**Task to complete**:
Find the string "address" in the data, and copy out each line that has it.

**Data provided**:
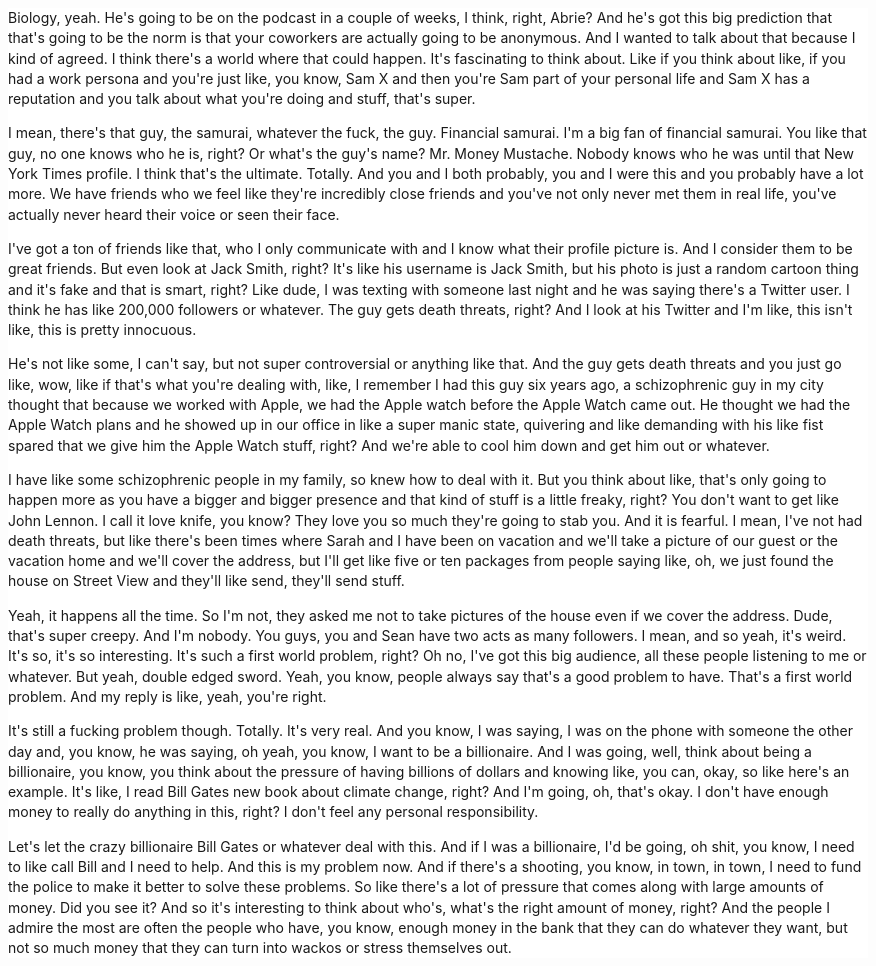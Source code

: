 Biology, yeah. He's going to be on the podcast in a couple of weeks, I think, right, Abrie? And he's got this big prediction that that's going to be the norm is that your coworkers are actually going to be anonymous. And I wanted to talk about that because I kind of agreed. I think there's a world where that could happen. It's fascinating to think about. Like if you think about like, if you had a work persona and you're just like, you know, Sam X and then you're Sam part of your personal life and Sam X has a reputation and you talk about what you're doing and stuff, that's super.

I mean, there's that guy, the samurai, whatever the fuck, the guy. Financial samurai. I'm a big fan of financial samurai. You like that guy, no one knows who he is, right? Or what's the guy's name? Mr. Money Mustache. Nobody knows who he was until that New York Times profile. I think that's the ultimate. Totally. And you and I both probably, you and I were this and you probably have a lot more. We have friends who we feel like they're incredibly close friends and you've not only never met them in real life, you've actually never heard their voice or seen their face.

I've got a ton of friends like that, who I only communicate with and I know what their profile picture is. And I consider them to be great friends. But even look at Jack Smith, right? It's like his username is Jack Smith, but his photo is just a random cartoon thing and it's fake and that is smart, right? Like dude, I was texting with someone last night and he was saying there's a Twitter user. I think he has like 200,000 followers or whatever. The guy gets death threats, right? And I look at his Twitter and I'm like, this isn't like, this is pretty innocuous.

He's not like some, I can't say, but not super controversial or anything like that. And the guy gets death threats and you just go like, wow, like if that's what you're dealing with, like, I remember I had this guy six years ago, a schizophrenic guy in my city thought that because we worked with Apple, we had the Apple watch before the Apple Watch came out. He thought we had the Apple Watch plans and he showed up in our office in like a super manic state, quivering and like demanding with his like fist spared that we give him the Apple Watch stuff, right? And we're able to cool him down and get him out or whatever.

I have like some schizophrenic people in my family, so knew how to deal with it. But you think about like, that's only going to happen more as you have a bigger and bigger presence and that kind of stuff is a little freaky, right? You don't want to get like John Lennon. I call it love knife, you know? They love you so much they're going to stab you. And it is fearful. I mean, I've not had death threats, but like there's been times where Sarah and I have been on vacation and we'll take a picture of our guest or the vacation home and we'll cover the address, but I'll get like five or ten packages from people saying like, oh, we just found the house on Street View and they'll like send, they'll send stuff.

Yeah, it happens all the time. So I'm not, they asked me not to take pictures of the house even if we cover the address. Dude, that's super creepy. And I'm nobody. You guys, you and Sean have two acts as many followers. I mean, and so yeah, it's weird. It's so, it's so interesting. It's such a first world problem, right? Oh no, I've got this big audience, all these people listening to me or whatever. But yeah, double edged sword. Yeah, you know, people always say that's a good problem to have. That's a first world problem. And my reply is like, yeah, you're right.

It's still a fucking problem though. Totally. It's very real. And you know, I was saying, I was on the phone with someone the other day and, you know, he was saying, oh yeah, you know, I want to be a billionaire. And I was going, well, think about being a billionaire, you know, you think about the pressure of having billions of dollars and knowing like, you can, okay, so like here's an example. It's like, I read Bill Gates new book about climate change, right? And I'm going, oh, that's okay. I don't have enough money to really do anything in this, right? I don't feel any personal responsibility.

Let's let the crazy billionaire Bill Gates or whatever deal with this. And if I was a billionaire, I'd be going, oh shit, you know, I need to like call Bill and I need to help. And this is my problem now. And if there's a shooting, you know, in town, in town, I need to fund the police to make it better to solve these problems. So like there's a lot of pressure that comes along with large amounts of money. Did you see it? And so it's interesting to think about who's, what's the right amount of money, right? And the people I admire the most are often the people who have, you know, enough money in the bank that they can do whatever they want, but not so much money that they can turn into wackos or stress themselves out.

**Result of this task**:
I have like some schizophrenic people in my family, so knew how to deal with it. But you think about like, that's only going to happen more as you have a bigger and bigger presence and that kind of stuff is a little freaky, right? You don't want to get like John Lennon. I call it love knife, you know? They love you so much they're going to stab you. And it is fearful. I mean, I've not had death threats, but like there's been times where Sarah and I have been on vacation and we'll take a picture of our guest or the vacation home and we'll cover the address, but I'll get like five or ten packages from people saying like, oh, we just found the house on Street View and they'll like send, they'll send stuff.
Yeah, it happens all the time. So I'm not, they asked me not to take pictures of the house even if we cover the address. Dude, that's super creepy. And I'm nobody. You guys, you and Sean have two acts as many followers. I mean, and so yeah, it's weird. It's so, it's so interesting. It's such a first world problem, right? Oh no, I've got this big audience, all these people listening to me or whatever. But yeah, double edged sword. Yeah, you know, people always say that's a good problem to have. That's a first world problem. And my reply is like, yeah, you're right.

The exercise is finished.